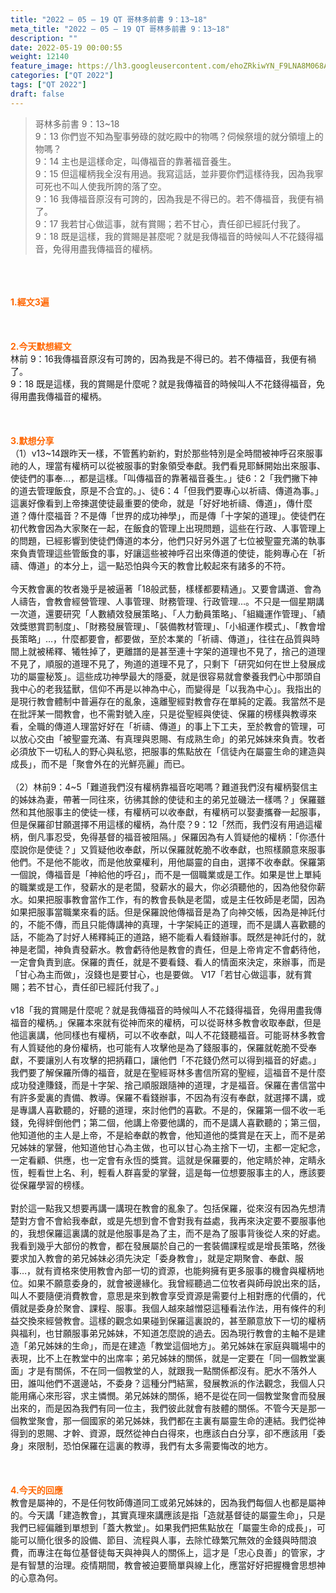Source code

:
 ```yaml
---
title: "2022 – 05 – 19 QT 哥林多前書 9：13~18"
meta_title: "2022 – 05 – 19 QT 哥林多前書 9：13~18"
description: ""
date: 2022-05-19 00:00:55
weight: 12140
feature_image: https://lh3.googleusercontent.com/ehoZRkiwYN_F9LNA8M068AYxt73EavCZno-PD1cJRuf5BbSkQVUWr3gNEbt5kSs28Pb_Elg17kSrtf9ybWvojWoMV6I4tPM3vGRGDq6GkKkPdL2Gut4QAIw4-uykKUAtNiKgQKntvsU=w800
categories: ["QT 2022"]
tags: ["QT 2022"]
draft: false
---
```


<blockquote>哥林多前書 9：13~18<br />
9：13 你們豈不知為聖事勞碌的就吃殿中的物嗎？伺候祭壇的就分領壇上的物嗎？<br />
9：14 主也是這樣命定，叫傳福音的靠著福音養生。<br />
9：15 但這權柄我全沒有用過。我寫這話，並非要你們這樣待我，因為我寧可死也不叫人使我所誇的落了空。<br />
9：16 我傳福音原沒有可誇的，因為我是不得已的。若不傳福音，我便有禍了。<br />
9：17 我若甘心做這事，就有賞賜；若不甘心，責任卻已經託付我了。<br />
9：18 既是這樣，我的賞賜是甚麼呢？就是我傳福音的時候叫人不花錢得福音，免得用盡我傳福音的權柄。</blockquote><br />
&nbsp;<br />
<br />
<span style="color: #ff6600;"><strong>1.經文3遍</strong></span><br />
<br />
&nbsp;<br />
<br />
<span style="color: #ff6600;"><strong>2.今天默想經文</strong></span><br />
林前 9：16我傳福音原沒有可誇的，因為我是不得已的。若不傳福音，我便有禍了。<br />
9：18 既是這樣，我的賞賜是什麼呢？就是我傳福音的時候叫人不花錢得福音，免得用盡我傳福音的權柄。<br />
<br />
&nbsp;<br />
<br />
<strong><span style="color: #ff6600;">3.默想分享<br />
</span></strong>（1）v13~14跟昨天一樣，不管舊約新約，對於那些特別是全時間被神呼召來服事祂的人，理當有權柄可以從被服事的對象領受奉獻。我們看見耶穌開始出來服事、使徒們的事奉…，都是這樣。「叫傳福音的靠著福音養生。」徒6：2「我們撇下神的道去管理飯食，原是不合宜的。」、徒6：4「但我們要專心以祈禱、傳道為事。」這裏好像看到上帝揀選使徒最重要的使命，就是「好好地祈禱、傳道」，傳什麼道？傳什麼福音？不是傳「世界的成功神學」，而是傳「十字架的道理」。使徒們在初代教會因為大家聚在一起，在飯食的管理上出現問題，這些在行政、人事管理上的問題，已經影響到使徒們傳道的本分，他們只好另外選了七位被聖靈充滿的執事來負責管理這些管飯食的事，好讓這些被神呼召出來傳道的使徒，能夠專心在「祈禱、傳道」的本分上，這一點恐怕與今天的教會比較起來有諸多的不符。<br />
<br />
今天教會裏的牧者幾乎是被逼著「18般武藝，樣樣都要精通」。又要會講道、會為人禱告，會教會經營管理、人事管理、財務管理、行政管理…。不只是一個星期講一次道，還要研究「人數績效發展策略」、「人力動員策略」、「組織運作管理」、「績效獎懲賞罰制度」、「財務發展管理」、「裝備教材管理」、「小組運作模式」、「教會增長策略」…，什麼都要會，都要做，至於本業的「祈禱、傳道」，往往在品質與時間上就被稀釋、犧牲掉了，更離譜的是甚至連十字架的道理也不見了，捨己的道理不見了，順服的道理不見了，殉道的道理不見了，只剩下「研究如何在世上發展成功的屬靈秘笈」。這些成功神學最大的隱憂，就是很容易就會豢養我們心中那頭自我中心的老我猛獸，信仰不再是以神為中心，而變得是「以我為中心」。我指出的是現行教會體制中普遍存在的亂象，遠離聖經對教會存在單純的定義。我當然不是在批評某一間教會，也不需對號入座，只是從聖經與使徒、保羅的榜樣與教導來看，全職的傳道人理當好好在「祈禱、傳道」的事上下工夫，至於教會的管理，可以放心交由「被聖靈充滿、有真理與恩賜、有成熟生命」的弟兄姊妹來負責。牧者必須放下一切私人的野心與私慾，把服事的焦點放在「信徒內在屬靈生命的建造與成長」，而不是「聚會外在的光鮮亮麗」而已。<br />
<br />
（2）林前9：4~5「難道我們沒有權柄靠福音吃喝嗎？難道我們沒有權柄娶信主的姊妹為妻，帶著一同往來，彷彿其餘的使徒和主的弟兄並磯法一樣嗎？」保羅雖然和其他服事主的使徒一樣，有權柄可以收奉獻，有權柄可以娶妻攜眷一起服事，但是保羅卻甘願選擇不用這樣的權柄，為什麼？9：12「然而，我們沒有用過這權柄，倒凡事忍受，免得基督的福音被阻隔。」保羅因為有人質疑他的權柄：「你憑什麼說你是使徒？」又質疑他收奉獻，所以保羅就乾脆不收奉獻，也照樣願意來服事他們。不是他不能收，而是他放棄權利，用他屬靈的自由，選擇不收奉獻。保羅第一個說，傳福音是「神給他的呼召」，而不是一個職業或是工作。如果是世上單純的職業或是工作，發薪水的是老闆，發薪水的最大，你必須聽他的，因為他發你薪水。如果把服事教會當作工作，有的教會長執是老闆，或是主任牧師是老闆，因為如果把服事當職業來看的話。但是保羅說他傳福音是為了向神交帳，因為是神託付的，不能不傳，而且只能傳講神的真理，十字架純正的道理，而不是講人喜歡聽的話，不能為了討好人稀釋純正的道路，絕不能看人看錢辦事。既然是神託付的，就神是老闆，神負責發薪水。教會虧待他是教會的責任，但是上帝肯定不會虧待他，一定會負責到底。保羅的責任，就是不要看錢、看人的情面來決定，來辦事，而是「甘心為主而做」，沒錢也是要甘心，也是要做。 V17「若甘心做這事，就有賞賜；若不甘心，責任卻已經託付我了。」<br />
<br />
v18「我的賞賜是什麼呢？就是我傳福音的時候叫人不花錢得福音，免得用盡我傳福音的權柄。」保羅本來就有從神而來的權柄，可以從哥林多教會收取奉獻，但是他這裏講，他同樣也有權柄，可以不收奉獻，叫人不花錢聽福音。可能哥林多教會有人質疑他的身份權柄，也可能有人攻擊他是為了錢服事的，保羅就乾脆不受奉獻，不要讓別人有攻擊的把抦藉口，讓他們「不花錢仍然可以得到福音的好處。」我們要了解保羅所傳的福音，就是在聖經哥林多書信所寫的聖經，這福音不是什麼成功發達賺錢，而是十字架、捨己順服跟隨神的道理，才是福音。保羅在書信當中有許多愛裏的責備、教導。保羅不看錢辦事，不因為有沒有奉獻，就選擇不講，或是專講人喜歡聽的，好聽的道理，來討他們的喜歡。不是的，保羅第一個不收一毛錢，免得絆倒他們；第二個，他講上帝要他講的，而不是講人喜歡聽的；第三個，他知道他的主人是上帝，不是給奉獻的教會，他知道他的獎賞是在天上，而不是弟兄姊妹的掌聲，他知道他甘心為主做，也可以甘心為主捨下一切，主都一定紀念，一定看顧、供應，也一定會有永恆的獎賞。這就是保羅要的，他定睛於神，定睛永恆，輕看世上名、利，輕看人群喜愛的掌聲，這是每一位想要服事主的人，應該要從保羅學習的榜樣。<br />
<br />
對於這一點我又想要再講一講現在教會的亂象了。包括保羅，從來沒有因為先想清楚對方會不會給我奉獻，或是先想到會不會對我有益處，我再來決定要不要服事他的，我想保羅這裏講的就是他服事是為了主，而不是為了服事背後從人來的好處。我看到幾乎大部份的教會，都在發展屬於自己的一套裝備課程或是增長策略，然後要求加入教會的弟兄姊妹必須先決定「委身教會」，就是定期聚會、奉獻、服事…，就有資格來使用教會內部一切的資源，也能夠擁有更多服事的機會與權柄地位。如果不願意委身的，就會被邊緣化。我曾經聽過二位牧者與師母說出來的話，叫人不要隨便消費教會，意思是來到教會享受資源是需要付上相對應的代價的，代價就是委身於聚會、課程、服事。我個人越來越憎惡這種看法作法，用有條件的利益交換來經營教會。這樣的觀念如果碰到保羅這裏說的，甚至願意放下一切的權柄與福利，也甘願服事弟兄姊妹，不知道怎麼說的過去。因為現行教會的主軸不是建造「弟兄姊妹的生命」，而是在建造「教堂這個地方」。弟兄姊妹在家庭與職場中的表現，比不上在教堂中的出席率；弟兄姊妹的關係，就是一定要在「同一個教堂裏面」才是有關係，不在同一個教堂的人，就跟我一點關係都沒有。肥水不落外人田，誰叫他們不選邊站，不委身？這種分門結黨，發展教派的作法觀念，我個人只能用痛心來形容，求主憐憫。弟兄姊妹的關係，絕不是從在同一個教堂聚會而發展出來的，而是因為我們有同一位主，我們彼此就會有肢體的關係。不管今天是那一個教堂聚會，那一個國家的弟兄姊妹，我們都在主裏有屬靈生命的連結。我們從神得到的恩賜、才幹、資源，既然從神白白得來，也應該白白分享，卻不應該用「委身」來限制，恐怕保羅在這裏的教導，我們有太多需要悔改的地方。<br />
<br />
&nbsp;<br />
<br />
<strong><span style="color: #ff6600;">4.今天的回應</span></strong><br />
教會是屬神的，不是任何牧師傳道同工或弟兄姊妹的，因為我們每個人也都是屬神的。今天講「建造教會」，其實真理來講應該是指「造就基督徒的屬靈生命」，只是我們已經偏離到單想到「蓋大教堂」。如果我們把焦點放在「屬靈生命的成長」，可能可以簡化很多的設備、節目、流程與人事，去除忙碌繁冗無效的金錢與時間浪費，而專注在每位基督徒每天與神與人的關係上，這才是「忠心良善」的管家，才是有智慧的治理。疫情期間，教會被迫要簡單與線上化，應當好好把握機會思想神的心意為何。<br />
<br />
&nbsp;<br />
<br />
<strong><span style="color: #ff6600;"> </span></strong><br />
<br />
&nbsp;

---+---

**Task brief**
Using only the listing above, restate exactly the lines from the line containing "9：16 我傳福音原沒有可誇的，因為我是不得已的。若不傳福音，我便有禍了。<br />" through the line containing "林前 9：16我傳福音原沒有可誇的，因為我是不得已的。若不傳福音，我便有禍了。<br />", both included.

**Result of the exercise**
9：16 我傳福音原沒有可誇的，因為我是不得已的。若不傳福音，我便有禍了。<br />
9：17 我若甘心做這事，就有賞賜；若不甘心，責任卻已經託付我了。<br />
9：18 既是這樣，我的賞賜是甚麼呢？就是我傳福音的時候叫人不花錢得福音，免得用盡我傳福音的權柄。</blockquote><br />
&nbsp;<br />
<br />
<span style="color: #ff6600;"><strong>1.經文3遍</strong></span><br />
<br />
&nbsp;<br />
<br />
<span style="color: #ff6600;"><strong>2.今天默想經文</strong></span><br />
林前 9：16我傳福音原沒有可誇的，因為我是不得已的。若不傳福音，我便有禍了。<br />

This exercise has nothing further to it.